Io odio Gonzalo Gerardo Higuaín.
Lo odio e non mi vergogno di ammetterlo. Anzi, quando l’ho realizzato e sono riuscito addirittura a dirlo pubblicamente, sono stato meglio, molto meglio. Sono un tifoso, un tifoso passionale. Sono legato alla mia squadra da un cordone ombelicale che non solo non può essere reciso, ma che presuppone un attaccamento viscerale, sanguigno, totalizzante e totalitario. Ecco, il tifoso napoletano vive il calcio così, meno di questo non è e non potrà mai essere.
Non andiamo allo stadio per distrazione, per diletto, per lo spettacolo.

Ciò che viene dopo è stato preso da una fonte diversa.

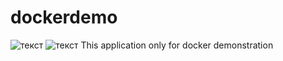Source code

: # dockerdemo
![текст](https://img.shields.io/badge/docker-build-blue) 
![текст](https://img.shields.io/badge/dockerhub-https%3A%2F%2Fhub.docker.com%2Flayers%2Ffrostfrost%2Fdockerfirstapp%2Flatest%2Fimages%2Fsha256--a04ba9cb078eaedf2f03e6499bd795aade8e6fbd802603e3f3464106571e949d%3Fcontext%3Drepo-informational)
This application only for docker demonstration
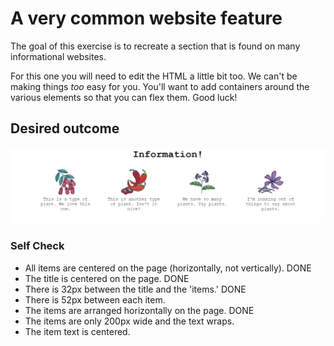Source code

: # A very common website feature

The goal of this exercise is to recreate a section that is found on many informational websites.

For this one you will need to edit the HTML a little bit too. We can't be making things _too_ easy for you. You'll want to add containers around the various elements so that you can flex them. Good luck!

## Desired outcome

![desired outcome](./desired-outcome.png)

### Self Check

- All items are centered on the page (horizontally, not vertically). DONE
- The title is centered on the page. DONE
- There is 32px between the title and the 'items.' DONE
- There is 52px between each item.
- The items are arranged horizontally on the page. DONE
- The items are only 200px wide and the text wraps.
- The item text is centered.
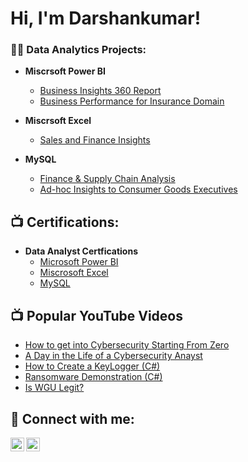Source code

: <h1>Hi, I'm Darshankumar! </h1>

<h3>👨‍💻 Data Analytics Projects:</h3>

- <b>Miscrsoft Power BI </b>
  - [Business Insights 360 Report](https://github.com/sparkkplug/Power_BI_Projects/tree/main/2.%20Business%20Insights%20360)
  - [Business Performance for Insurance Domain](https://github.com/sparkkplug/Power_BI_Projects/tree/main/3.%20Virtual%20Internship%20Insurance%20Project)

- <b>Miscrsoft Excel </b>
  - [Sales and Finance Insights](https://github.com/sparkkplug/Excel_Projects)

- <b>MySQL </b>
  - [Finance & Supply Chain Analysis](https://github.com/sparkkplug/SQL_Projects/tree/main/1.%20ADHOC%20Insights%20to%20Executive%20Management)
  - [Ad-hoc Insights to Consumer Goods Executives](https://github.com/sparkkplug/SQL_Projects/tree/main/2.%20ADHOC%20Insights%20to%20Consumer%20Goods%20Executives)

  
<h2>📺 Certifications:</h2>

- <b>Data Analyst Certfications</b>
  - [Microsoft Power BI](https://codebasics.io/certificate/image/CB-49-209813)
  - [Miscrosoft Excel](https://codebasics.io/certificate/image/CB-51-209813)
  - [MySQL](https://codebasics.io/certificate/image/CB-50-209813)


<h2>📺 Popular YouTube Videos</h2>

- [How to get into Cybersecurity Starting From Zero](https://www.youtube.com/watch?v=a83ASGn_V_s)
- [A Day in the Life of a Cybersecurity Anayst](https://www.youtube.com/watch?v=uHy3oM7NnoU)
- [How to Create a KeyLogger (C#)](https://www.youtube.com/watch?v=N-L9hklSlNk)
- [Ransomware Demonstration (C#)](https://www.youtube.com/watch?v=OfvdQeh79s0)
- [Is WGU Legit?](https://www.youtube.com/watch?v=E2MwRWxDBkA)

<h2> 🤳 Connect with me:</h2>

[<img align="left" alt="JoshMadakor | Telegram" width="22px" src="https://simpleicons.org/icons/telegram.svg" />][telegram]
[<img align="left" alt="JoshMadakor | LinkedIn" width="22px" src="https://cdn.jsdelivr.net/npm/simple-icons@v3/icons/linkedin.svg" />][linkedin]

[telegram]: https://t.me/purelylearningnifty
[linkedin]: https://www.linkedin.com/in/darshankumar-varu-53abb717a

<!--
**joshmadakor1/joshmadakor1** is a ✨ _special_ ✨ repository because its `README.md` (this file) appears on your GitHub profile.

Here are some ideas to get you started:

- 🔭 I’m currently working on ...
- 🌱 I’m currently learning ...
- 👯 I’m looking to collaborate on ...
- 🤔 I’m looking for help with ...
- 💬 Ask me about ...
- 📫 How to reach me: ...
- 😄 Pronouns: ...
- ⚡ Fun fact: ...
-->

Noi ci andiamo per fede. E per noi intendo proprio tutti, perché il tifo napoletano è interclassista, intergenerazionale e inter-genere. Conosco signore di sessanta anni che passano tutta la giornata a seguire tutte le trasmissioni possibili sul Napoli invece di vedere il Segreto. Tutti noi tifosi napoletani in questo momento odiamo Higuaín. Anche chi ancora non riesce ad ammetterlo pubblicamente perché se ne vergogna.
Perché ha paura di passare per antisportivo, perché è sconveniente, sempre, esternare i propri sentimenti. Ma come si può vivere così? Perché si sottovaluta il potere terapeutico, quantomeno, di un banalissimo vaffanculo? Perché “schiattare” dentro solo per salvare le apparenze? Sfogatevi, vomitatelo il vostro odio, fate come me. Vi assicuro che dopo starete molto meglio. La sublimazione della violenza e degli istinti più bassi di tutti noi è da ormai quasi un secolo incanalata nel calcio, come ai tempi dei romani lo era nei combattimenti tra gladiatori. È una necessità umana, costante nei secoli. Non vi vergognate, sublimate il vostro odio, mandate Higuaín a fanculo, impiccate pupazzi e fate riti vudù sulle magliette numero 9.
Sfogatevi virtualmente e a parole.
Per il 2 aprile, giorno di Napoli Juventus, avremo davvero sublimato tutto e riusciremo ad accoglierlo con quello che merita veramente: l’indifferenza.